Centaur Frankreich, Deutschland, Kirgisistan, Niederlande 2017 – 89min.

Filmkritik

Vom Verlust und Verrat alter Werte

Rolf Breiner
Filmkritik: Rolf Breiner

Ein wuchtiger Film aus Kirgisien/Kirgistan. Er erzählt von einem Mann namens Zentaur, der an alte Mythen glaubt und hofft, einen Fluch zu brechen, der über den Kirgisen lastet. Sie haben die Pferde, wichtige Wesen ihres Lebens, zur Ware gemacht. So reitet der Zentaur nachts mit fremden (geklauten) Pferden durch die Nacht, um den Fluch zu brechen. Der Kirgise Aktan Arym Kubat schuf eine wunderbare Allegorie über verlorene Mythen und Unschuld, Wertewandel und Verlust.

Da reitet einer durch Nacht und Wind…nein, es ist nicht Goethes «Erlkönig», sondern der Kirgise Zentaur. Er fühlt sich als Nachkomme der Mischwesen, halb Mensch, halb Pferd, und glaubt unbeirrt, dass die Kirgisen von eben jenen mythischen Zentaurn abstammen – weil sie jedoch die Tiere verraten und zur Ware degradiert haben, leider sie unter einem Fluch. Zentaur (Aktan Arym Kubat, der auch hinter der Kamera das Zepter in der Hand hielt) war einst Filmvorführer, lebt jetzt mit seiner gehörlosen Frau Maripa (Zarema Asanalieva) und seinem kleinen Sohn Nurberdi in einer (fast) abgeschiedenen Bergregion weit über Bischkek, der Hauptstadt Kirgisiens. Selbst hierher war das Kino gekommen, doch nun ist es geschlossen.

Die Phantasie lebt, mindestens die vom Zentaur, doch ansonsten haben Besitzdenken, Materialismus, Misstrauen und Missgunst Einzug gehalten. Die Werte haben sich gewandelt. Pferde, einst Lebensgefährten, Verbündete und Mitwesen, sind Spekulationsobjekte und Ware geworden. Zentaur glaubt, dass deswegen ein Fluch über seinem Volk liegt, und nur ein Reiter mit einem edlen Ross in einer Vollmondnacht den Schutzherrn der Pferde bewegen könne, den Fluch zu bannen.

Ein Pferdedieb treibt sein Unwesen. Eigentümlich nur, dass die Pferde nicht entführt und verschachert werden, sondern irgendwo frei gelassen wieder auftauchen.
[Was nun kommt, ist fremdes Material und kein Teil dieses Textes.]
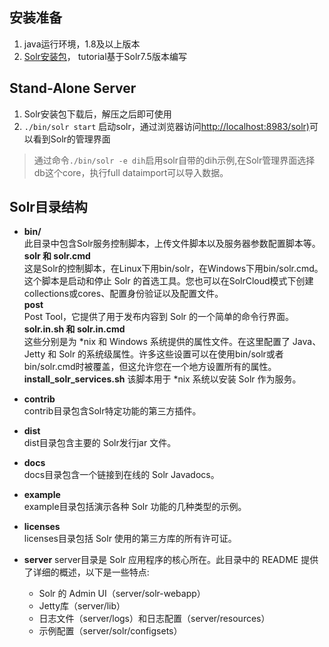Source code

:## 安装准备
1. java运行环境，1.8及以上版本
2. [Solr安装包](https://lucene.apache.org/solr/mirrors-solr-latest-redir.html)， tutorial基于Solr7.5版本编写
## Stand-Alone Server
1. Solr安装包下载后，解压之后即可使用
2. `./bin/solr start` 启动solr，通过浏览器访问[http://localhost:8983/solr)](http://localhost:8983/solr)可以看到Solr的管理界面
>  通过命令```./bin/solr -e dih```启用solr自带的dih示例,在Solr管理界面选择db这个core，执行full dataimport可以导入数据。

## Solr目录结构
* **bin/**  
 此目录中包含Solr服务控制脚本，上传文件脚本以及服务器参数配置脚本等。  
 **solr 和 solr.cmd**  
 这是Solr的控制脚本，在Linux下用bin/solr，在Windows下用bin/solr.cmd。这个脚本是启动和停止 Solr 的首选工具。您也可以在SolrCloud模式下创建collections或cores、配置身份验证以及配置文件。  
 **post**  
 Post Tool，它提供了用于发布内容到 Solr 的一个简单的命令行界面。  
 **solr.in.sh 和 solr.in.cmd**  
 这些分别是为 *nix 和 Windows 系统提供的属性文件。在这里配置了 Java、Jetty 和 Solr 的系统级属性。许多这些设置可以在使用bin/solr或者bin/solr.cmd时被覆盖，但这允许您在一个地方设置所有的属性。  
 **install_solr_services.sh**
 该脚本用于 *nix 系统以安装 Solr 作为服务。

* **contrib**  
  contrib目录包含Solr特定功能的第三方插件。 

* **dist**   
dist目录包含主要的 Solr发行jar 文件。

* **docs**  
 docs目录包含一个链接到在线的 Solr Javadocs。  
* **example**   
 example目录包括演示各种 Solr 功能的几种类型的示例。

* **licenses**   
 licenses目录包括 Solr 使用的第三方库的所有许可证。

* **server** 
server目录是 Solr 应用程序的核心所在。此目录中的 README 提供了详细的概述，以下是一些特点:  
  * Solr 的 Admin UI（server/solr-webapp）  
  * Jetty库（server/lib）  
  * 日志文件（server/logs）和日志配置（server/resources）
  * 示例配置（server/solr/configsets）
Es braucht nicht viel Phantasie (für den Zuschauer), um die Identität des Reiters in der Nacht zu erkennen. Der Mann im Dorf, Sadyr, der Bruder des Zentaur, der im Dorf das Sagen hat, stellt dem Pferdedieb eine Falle. Er wird geschnappt, und die Dorfversammlung beurteilt und verurteilt ihn.

Mythos, Tradition und unerbittliche Realität – der kirgisische Regisseur Aktan Arym Kubat, Autor und Hauptdarsteller in einer Person, inszeniert eine Parabel über Mensch und Tier, Mythos, Moral und Menschsein. Die Bilder vom entfesselt reitenden Zentaur ist Ausdruck einer Freiheit, die er zurückerobern möchte, indem er quasi gegen einen mythischen Fluch anreitet. Der Träumer, der an eine Legende glaubt und ihr nachlebt, wird in die Schranken gewiesen, und doch kann er ein Zeichen setzen, auch gegen moderne «Werte». Insofern ist der wunderbare Spielfilm «Zentaur» eine Allegorie über Verrat und Verlust. Ein bisschen Hoffnung bleibt immer, auch das zeigt der Film aus einem fernen Land, der uns aber doch nahekommt.